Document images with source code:
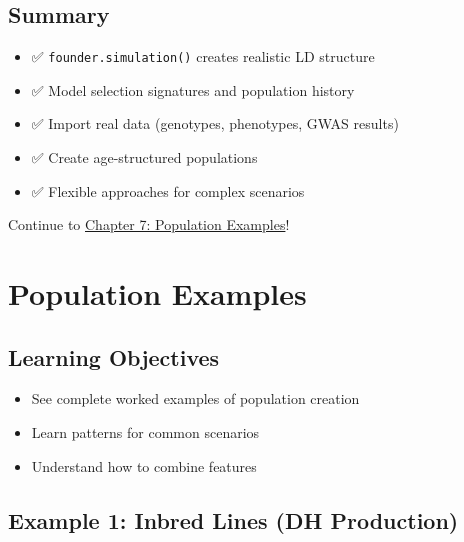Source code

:\documentclass[
  letterpaper,
]{book}
\providecommand{\tightlist}{%
  \setlength{\itemsep}{0pt}\setlength{\parskip}{0pt}}
\begin{document}
\section{Summary}\label{summary-5}

\begin{itemize}
\tightlist
\item
  ✅ \texttt{founder.simulation()} creates realistic LD structure
\item
  ✅ Model selection signatures and population history
\item
  ✅ Import real data (genotypes, phenotypes, GWAS results)
\item
  ✅ Create age-structured populations
\item
  ✅ Flexible approaches for complex scenarios
\end{itemize}

Continue to \href{07-population-examples.qmd}{Chapter 7: Population
Examples}!

\chapter{Population Examples}\label{sec-population-examples}

\section{Learning Objectives}\label{learning-objectives-6}

\begin{itemize}
\tightlist
\item
  See complete worked examples of population creation
\item
  Learn patterns for common scenarios
\item
  Understand how to combine features
\end{itemize}

\section{Example 1: Inbred Lines (DH
Production)}\label{sec-example-inbred}
\end{document}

• _AIM OF THE TASK_: Exactly as written, print each entry, leaving all pictures out.

• _PROBLEM SOLUTION_:
Source code

:\documentclass[
  letterpaper,
]{book}
\providecommand{\tightlist}{%
  \setlength{\itemsep}{0pt}\setlength{\parskip}{0pt}}
\begin{document}
\section{Summary}\label{summary-5}

\begin{itemize}
\tightlist
\item
  ✅ \texttt{founder.simulation()} creates realistic LD structure
\item
  ✅ Model selection signatures and population history
\item
  ✅ Import real data (genotypes, phenotypes, GWAS results)
\item
  ✅ Create age-structured populations
\item
  ✅ Flexible approaches for complex scenarios
\end{itemize}

Continue to \href{07-population-examples.qmd}{Chapter 7: Population
Examples}!

\chapter{Population Examples}\label{sec-population-examples}

\section{Learning Objectives}\label{learning-objectives-6}

\begin{itemize}
\tightlist
\item
  See complete worked examples of population creation
\item
  Learn patterns for common scenarios
\item
  Understand how to combine features
\end{itemize}

\section{Example 1: Inbred Lines (DH
Production)}\label{sec-example-inbred}
\end{document}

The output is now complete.